Featureless_Bug t1_j1uygsw wrote on December 27, 2022 at 4:27 PM

Why should they do it again?

gkaykck t1_j1uzq8f wrote on December 27, 2022 at 4:36 PM

Personally, I'd like to be able to filter out AI generated content from my feeds sometimes.

Featureless_Bug t1_j1v4w14 wrote on December 27, 2022 at 5:10 PM

Sure, some users might be interested in it. Why would OpenAI do it, though? Especially given a wide range of open source alternatives that you can run on your own cluster

gkaykck t1_j1v72ay wrote on December 27, 2022 at 5:25 PM

I think if this is going to be implemented, it has to be at model level, not as an extra layer on top. Just thinking outloud with my not so great ML knowledge, if we mark every image in training data with some special and static "noise" which is unnoticable to human eyes, all the images generated will be marked with the same "noise". So this is for running open source alternatives on your own cluster. I think if this kind of "watermarking" will be implemented, it needs to be done in the model itself.

When it comes to "why would OpenAI do it", it would be nice for them to be able to track where does their generated pictures/content end up to for investors etc. This can also help them "license" the images generated with their models instead of charging per run.

Exnur0 OP t1_j1vgj6f wrote on December 27, 2022 at 6:26 PM

You don't actually have to watermark images in order to know that you generated them, at least not if you're checking exactly the same image - you can just hash the image, or store a low-dimension representation of it as a fingerprint (people sometimes use color histograms, in principle you could use anything). Then, you can look up images against that data to see if it's one of the ones you produced.

Brudaks t1_j21x8ut wrote on December 29, 2022 at 1:39 AM

Thing is, we can't really do that for text, natural language doesn't no free variation where you could insert a sufficient bits of special noise unnoticable to human eyes. Well, you might add some data with various formatting or unicode trickery, but that would be trivially removable by anyone who cared.

Featureless_Bug t1_j1veefz wrote on December 27, 2022 at 6:12 PM

>I think if this is going to be implemented, it has to be at model level, not as an extra layer on top. Just thinking outloud with my not so great ML knowledge, if we mark every image in training data with some special and static "noise" which is unnoticable to human eyes, all the images generated will be marked with the same "noise".

This is already wrong - it might work, it might not work

>So this is for running open source alternatives on your own cluster.

Well, of course the open source models will be trained on data without any noise added, people are not stupid

>When it comes to "why would OpenAI do it", it would be nice for them to be able to track where does their generated pictures/content end up to for investors etc. This can also help them "license" the images generated with their models instead of charging per run.

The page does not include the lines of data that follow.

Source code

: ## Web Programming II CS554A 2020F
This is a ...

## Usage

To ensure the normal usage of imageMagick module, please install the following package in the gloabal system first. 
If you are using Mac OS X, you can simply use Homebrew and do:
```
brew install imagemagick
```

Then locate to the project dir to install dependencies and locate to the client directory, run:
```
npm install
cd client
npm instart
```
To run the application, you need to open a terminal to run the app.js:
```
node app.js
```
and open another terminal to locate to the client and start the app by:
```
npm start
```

Well, open AI won't do it because no one wants watermarked images. Consequently, if they tried to watermark their outputs, people will be even more likely to use open-source alternatives. That's why open AI won't do it

Eggy-Toast t1_j1vhtgg wrote on December 27, 2022 at 6:34 PM

“This is already wrong — it might work” disingenuous much?

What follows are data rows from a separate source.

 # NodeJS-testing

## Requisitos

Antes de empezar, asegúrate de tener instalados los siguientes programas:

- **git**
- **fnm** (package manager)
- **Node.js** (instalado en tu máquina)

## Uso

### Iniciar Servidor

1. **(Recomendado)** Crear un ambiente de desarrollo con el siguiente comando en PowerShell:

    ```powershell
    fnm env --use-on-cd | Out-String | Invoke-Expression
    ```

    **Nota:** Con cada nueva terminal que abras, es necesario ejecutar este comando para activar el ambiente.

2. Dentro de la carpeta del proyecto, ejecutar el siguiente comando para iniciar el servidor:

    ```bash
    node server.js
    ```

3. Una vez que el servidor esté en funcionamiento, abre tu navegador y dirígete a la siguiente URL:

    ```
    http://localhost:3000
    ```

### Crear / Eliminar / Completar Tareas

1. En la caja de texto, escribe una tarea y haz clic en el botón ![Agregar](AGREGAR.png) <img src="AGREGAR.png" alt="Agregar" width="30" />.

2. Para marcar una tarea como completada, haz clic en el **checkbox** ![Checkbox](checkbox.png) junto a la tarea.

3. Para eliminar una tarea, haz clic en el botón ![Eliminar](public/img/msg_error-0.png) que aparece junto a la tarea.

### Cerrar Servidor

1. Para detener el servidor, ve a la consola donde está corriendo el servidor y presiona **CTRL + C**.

The point of that proposed watermark is that it can be imperceptible to the human eye but perceptible by some algorithm or model nevertheless. It only adds value to the product, but perhaps not as much as it would take to implement.

I think in your comments though you entirely overlooked the fact that DALLE 2 has watermark implementation and it is in no way subtle, but it can be cropped out.

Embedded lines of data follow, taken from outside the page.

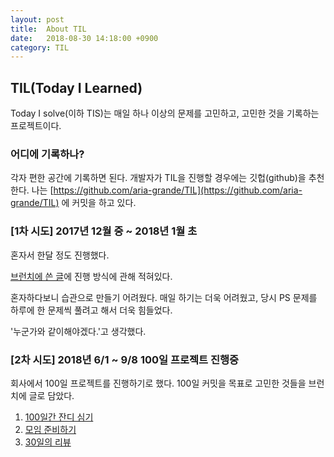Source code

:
 ```yaml
---
layout: post
title:  About TIL
date:   2018-08-30 14:18:00 +0900
category: TIL
---
```

## TIL(Today I Learned)
Today I solve(이하 TIS)는 매일 하나 이상의 문제를 고민하고, 고민한 것을 기록하는 프로젝트이다.

### 어디에 기록하나?
각자 편한 공간에 기록하면 된다. 개발자가 TIL을 진행할 경우에는 깃헙(github)을 추천한다.
나는 [https://github.com/aria-grande/TIL](https://github.com/aria-grande/TIL) 에 커밋을 하고 있다.

### [1차 시도] 2017년 12월 중 ~ 2018년 1월 초
혼자서 한달 정도 진행했다.

[브런치에 쓴 글](https://brunch.co.kr/@aria-grande/7)에 진행 방식에 관해 적혀있다.

혼자하다보니 습관으로 만들기 어려웠다. 매일 하기는 더욱 어려웠고, 당시 PS 문제를 하루에 한 문제씩 풀려고 해서 더욱 힘들었다.

'누군가와 같이해야겠다.'고 생각했다.

### [2차 시도] 2018년 6/1 ~ 9/8 100일 프로젝트 진행중
회사에서 100일 프로젝트를 진행하기로 했다. 100일 커밋을 목표로 고민한 것들을 브런치에 글로 담았다.
1. [100일간 잔디 심기](https://brunch.co.kr/@aria-grande/27)
2. [모임 준비하기](https://brunch.co.kr/@aria-grande/28)
3. [30일의 리뷰](https://brunch.co.kr/@aria-grande/29)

perta1234 t1_j1w1872 wrote on December 27, 2022 at 8:44 PM

My question too. If a simple request is enough to get the work done, the work was too easy. The standard outputs are quite boring and low quality, but with good additional criteria and limits and requests, the output begins to become interesting. But at that point it is more like cocreation. In my testing, I found that I can save about 30% of the time compared to writing it myself, not more. Since the AI tends to hallucinate when subject is challenging, you need to direct the AI carefully.The main benefit coming from the use of AI is that one needs to think and describe the requested text outline and focus and aim very well. After that is done, writing is very easy anyway. AI just writes better English than some of us.